- INSTRUCTIONS TO FOLLOW -
Please copy the data below exactly; none of the pictures in it belong in the copy.

- MATERIAL FOR THIS TASK -
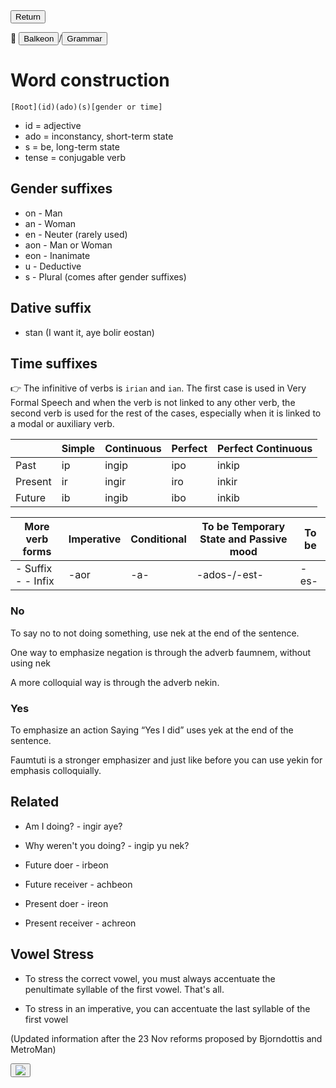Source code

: <button class="button-82-pushable" role="button" onclick="history.back()">
 <span class="button-82-shadow"></span>
 <span class="button-82-edge"></span>
 <span class="button-82-front text">
 Return
 </span> </button>

📂 <button class="button-16" role="button" onclick="location.href='../../index'">Balkeon</button>/<button class="button-16" role= "button" onclick="location.href='../index'">Grammar</button>

# Word construction

`[Root](id)(ado)(s)[gender or time]`
- id = adjective
- ado = inconstancy, short-term state
- s = be, long-term state
- tense = conjugable verb

## Gender suffixes
- on - Man
- an - Woman
- en - Neuter (rarely used)
- aon - Man or Woman
- eon - Inanimate
- u - Deductive
- s - Plural (comes after gender suffixes)

## Dative suffix
- stan (I want it, aye bolir eostan)

## Time suffixes

👉 The infinitive of verbs is `irian` and `ian`. The first case is used in Very Formal Speech and when the verb is not linked to any other verb, the second verb is used for the rest of the cases, especially when it is linked to a modal or auxiliary verb.

<div class="table-wrapper" markdown="block">

| | Simple | Continuous | Perfect | Perfect Continuous |
| -------- | ------ | -------- | -------- | ----------------- |
| Past | ip | ingip | ipo | inkip |
| Present | ir | ingir | iro | inkir |
| Future | ib | ingib | ibo | inkib |

| More verb forms | Imperative | Conditional | To be Temporary State and Passive mood | To be |
| --------------------- | ---------- | ----------- | ------------------- | ----- |
| \- Suffix \- \- Infix | \-aor | \-a- | \-ados-/\-est\- | \-es- |

</div>

### No

To say no to not doing something, use nek at the end of the sentence.

One way to emphasize negation is through the adverb faumnem, without using nek

A more colloquial way is through the adverb nekin.

### Yes

To emphasize an action Saying “Yes I did” uses yek at the end of the sentence.

Faumtuti is a stronger emphasizer and just like before you can use yekin for emphasis colloquially.

## Related

- Am I doing? - ingir aye?
- Why weren't you doing? - ingip yu nek?

- Future doer - irbeon
- Future receiver - achbeon
- Present doer - ireon
- Present receiver - achreon

## Vowel Stress

- To stress the correct vowel, you must always accentuate the penultimate syllable of the first vowel. That's all.

- To stress in an imperative, you can accentuate the last syllable of the first vowel

(Updated information after the 23 Nov reforms proposed by Bjorndottis and MetroMan)

<button class="button-17" role="button" onclick="langRedirect('en')"><img src="https://img.icons8.com/?size=35&id=95094&format=png&color=000000"/></button> 
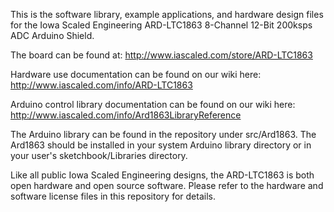 This is the software library, example applications, and hardware design files for the Iowa Scaled Engineering ARD-LTC1863 8-Channel 12-Bit 200ksps ADC Arduino Shield.

The board can be found at:
http://www.iascaled.com/store/ARD-LTC1863

Hardware use documentation can be found on our wiki here:
http://www.iascaled.com/info/ARD-LTC1863

Arduino control library documentation can be found on our wiki here:
http://www.iascaled.com/info/Ard1863LibraryReference

The Arduino library can be found in the repository under src/Ard1863.  The Ard1863 should be installed in your system Arduino library directory or in your user's sketchbook/Libraries directory.

Like all public Iowa Scaled Engineering designs, the ARD-LTC1863 is both open hardware and open source software.  Please refer to the hardware and software license files in this repository for details.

- ANSWER SECTION -
Source code

: <button class="button-82-pushable" role="button" onclick="history.back()">
 <span class="button-82-shadow"></span>
 <span class="button-82-edge"></span>
 <span class="button-82-front text">
 Return
 </span> </button>

📂 <button class="button-16" role="button" onclick="location.href='../../index'">Balkeon</button>/<button class="button-16" role= "button" onclick="location.href='../index'">Grammar</button>

# Word construction

`[Root](id)(ado)(s)[gender or time]`
- id = adjective
- ado = inconstancy, short-term state
- s = be, long-term state
- tense = conjugable verb

## Gender suffixes
- on - Man
- an - Woman
- en - Neuter (rarely used)
- aon - Man or Woman
- eon - Inanimate
- u - Deductive
- s - Plural (comes after gender suffixes)

## Dative suffix
- stan (I want it, aye bolir eostan)

## Time suffixes

👉 The infinitive of verbs is `irian` and `ian`. The first case is used in Very Formal Speech and when the verb is not linked to any other verb, the second verb is used for the rest of the cases, especially when it is linked to a modal or auxiliary verb.

<div class="table-wrapper" markdown="block">

| | Simple | Continuous | Perfect | Perfect Continuous |
| -------- | ------ | -------- | -------- | ----------------- |
| Past | ip | ingip | ipo | inkip |
| Present | ir | ingir | iro | inkir |
| Future | ib | ingib | ibo | inkib |

| More verb forms | Imperative | Conditional | To be Temporary State and Passive mood | To be |
| --------------------- | ---------- | ----------- | ------------------- | ----- |
| \- Suffix \- \- Infix | \-aor | \-a- | \-ados-/\-est\- | \-es- |

</div>

### No

To say no to not doing something, use nek at the end of the sentence.

One way to emphasize negation is through the adverb faumnem, without using nek

A more colloquial way is through the adverb nekin.

### Yes

To emphasize an action Saying “Yes I did” uses yek at the end of the sentence.

Faumtuti is a stronger emphasizer and just like before you can use yekin for emphasis colloquially.

## Related

- Am I doing? - ingir aye?
- Why weren't you doing? - ingip yu nek?

- Future doer - irbeon
- Future receiver - achbeon
- Present doer - ireon
- Present receiver - achreon

## Vowel Stress

- To stress the correct vowel, you must always accentuate the penultimate syllable of the first vowel. That's all.

- To stress in an imperative, you can accentuate the last syllable of the first vowel

(Updated information after the 23 Nov reforms proposed by Bjorndottis and MetroMan)

<button class="button-17" role="button" onclick="langRedirect('en')"><img src="https://img.icons8.com/?size=35&id=95094&format=png&color=000000"/></button> 
 This is the software library, example applications, and hardware design files for the Iowa Scaled Engineering ARD-LTC1863 8-Channel 12-Bit 200ksps ADC Arduino Shield.

The board can be found at:
http://www.iascaled.com/store/ARD-LTC1863

Hardware use documentation can be found on our wiki here:
http://www.iascaled.com/info/ARD-LTC1863

Arduino control library documentation can be found on our wiki here:
http://www.iascaled.com/info/Ard1863LibraryReference

The Arduino library can be found in the repository under src/Ard1863.  The Ard1863 should be installed in your system Arduino library directory or in your user's sketchbook/Libraries directory.

Like all public Iowa Scaled Engineering designs, the ARD-LTC1863 is both open hardware and open source software.  Please refer to the hardware and software license files in this repository for details.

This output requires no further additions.